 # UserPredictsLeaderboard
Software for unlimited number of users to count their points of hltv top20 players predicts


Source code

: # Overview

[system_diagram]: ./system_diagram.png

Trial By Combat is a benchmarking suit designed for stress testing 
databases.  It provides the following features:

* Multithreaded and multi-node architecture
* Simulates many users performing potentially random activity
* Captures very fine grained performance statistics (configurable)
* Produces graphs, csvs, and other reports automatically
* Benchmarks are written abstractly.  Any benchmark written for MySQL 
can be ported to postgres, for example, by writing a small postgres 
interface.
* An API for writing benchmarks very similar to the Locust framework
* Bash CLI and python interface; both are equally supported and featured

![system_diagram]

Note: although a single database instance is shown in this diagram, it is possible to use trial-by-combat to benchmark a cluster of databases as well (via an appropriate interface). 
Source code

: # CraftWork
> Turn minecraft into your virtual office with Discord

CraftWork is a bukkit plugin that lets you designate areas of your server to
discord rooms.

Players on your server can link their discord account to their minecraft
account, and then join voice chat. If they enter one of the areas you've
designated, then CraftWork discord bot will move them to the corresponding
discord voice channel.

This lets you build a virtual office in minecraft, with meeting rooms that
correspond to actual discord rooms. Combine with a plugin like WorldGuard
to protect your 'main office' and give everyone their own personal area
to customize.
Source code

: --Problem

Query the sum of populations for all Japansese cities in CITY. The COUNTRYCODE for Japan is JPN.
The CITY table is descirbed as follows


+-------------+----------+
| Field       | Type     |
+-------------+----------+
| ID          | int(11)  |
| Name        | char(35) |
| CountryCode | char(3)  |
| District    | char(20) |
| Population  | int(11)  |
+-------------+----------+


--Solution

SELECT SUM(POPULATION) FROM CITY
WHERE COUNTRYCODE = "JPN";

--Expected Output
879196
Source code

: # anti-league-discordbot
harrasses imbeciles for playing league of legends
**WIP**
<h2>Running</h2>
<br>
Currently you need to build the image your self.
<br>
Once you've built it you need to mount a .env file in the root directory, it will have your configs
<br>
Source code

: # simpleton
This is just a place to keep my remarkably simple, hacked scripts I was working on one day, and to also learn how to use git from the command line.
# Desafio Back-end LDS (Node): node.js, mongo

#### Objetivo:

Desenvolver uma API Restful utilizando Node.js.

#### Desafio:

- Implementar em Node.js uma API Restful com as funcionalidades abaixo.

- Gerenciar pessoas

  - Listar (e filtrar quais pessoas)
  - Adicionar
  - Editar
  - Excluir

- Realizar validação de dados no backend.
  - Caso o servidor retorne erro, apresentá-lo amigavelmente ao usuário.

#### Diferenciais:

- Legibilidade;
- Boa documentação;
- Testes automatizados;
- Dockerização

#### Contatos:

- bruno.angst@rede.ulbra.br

· · · ·

### [TASK GOAL]
The whole listing above needs to be written out again exactly.

### [TASK RESULT]
 # UserPredictsLeaderboard
Software for unlimited number of users to count their points of hltv top20 players predicts


Source code

: # Overview

[system_diagram]: ./system_diagram.png

Trial By Combat is a benchmarking suit designed for stress testing 
databases.  It provides the following features:

* Multithreaded and multi-node architecture
* Simulates many users performing potentially random activity
* Captures very fine grained performance statistics (configurable)
* Produces graphs, csvs, and other reports automatically
* Benchmarks are written abstractly.  Any benchmark written for MySQL 
can be ported to postgres, for example, by writing a small postgres 
interface.
* An API for writing benchmarks very similar to the Locust framework
* Bash CLI and python interface; both are equally supported and featured

![system_diagram]

Note: although a single database instance is shown in this diagram, it is possible to use trial-by-combat to benchmark a cluster of databases as well (via an appropriate interface). 
Source code

: # CraftWork
> Turn minecraft into your virtual office with Discord

CraftWork is a bukkit plugin that lets you designate areas of your server to
discord rooms.

Players on your server can link their discord account to their minecraft
account, and then join voice chat. If they enter one of the areas you've
designated, then CraftWork discord bot will move them to the corresponding
discord voice channel.

This lets you build a virtual office in minecraft, with meeting rooms that
correspond to actual discord rooms. Combine with a plugin like WorldGuard
to protect your 'main office' and give everyone their own personal area
to customize.
Source code

: --Problem

Query the sum of populations for all Japansese cities in CITY. The COUNTRYCODE for Japan is JPN.
The CITY table is descirbed as follows


+-------------+----------+
| Field       | Type     |
+-------------+----------+
| ID          | int(11)  |
| Name        | char(35) |
| CountryCode | char(3)  |
| District    | char(20) |
| Population  | int(11)  |
+-------------+----------+


--Solution

SELECT SUM(POPULATION) FROM CITY
WHERE COUNTRYCODE = "JPN";

--Expected Output
879196
Source code

: # anti-league-discordbot
harrasses imbeciles for playing league of legends
**WIP**
<h2>Running</h2>
<br>
Currently you need to build the image your self.
<br>
Once you've built it you need to mount a .env file in the root directory, it will have your configs
<br>
Source code

: # simpleton
This is just a place to keep my remarkably simple, hacked scripts I was working on one day, and to also learn how to use git from the command line.
# Desafio Back-end LDS (Node): node.js, mongo

#### Objetivo:

Desenvolver uma API Restful utilizando Node.js.

#### Desafio:

- Implementar em Node.js uma API Restful com as funcionalidades abaixo.

- Gerenciar pessoas

  - Listar (e filtrar quais pessoas)
  - Adicionar
  - Editar
  - Excluir

- Realizar validação de dados no backend.
  - Caso o servidor retorne erro, apresentá-lo amigavelmente ao usuário.

#### Diferenciais:

- Legibilidade;
- Boa documentação;
- Testes automatizados;
- Dockerização

#### Contatos:

- bruno.angst@rede.ulbra.br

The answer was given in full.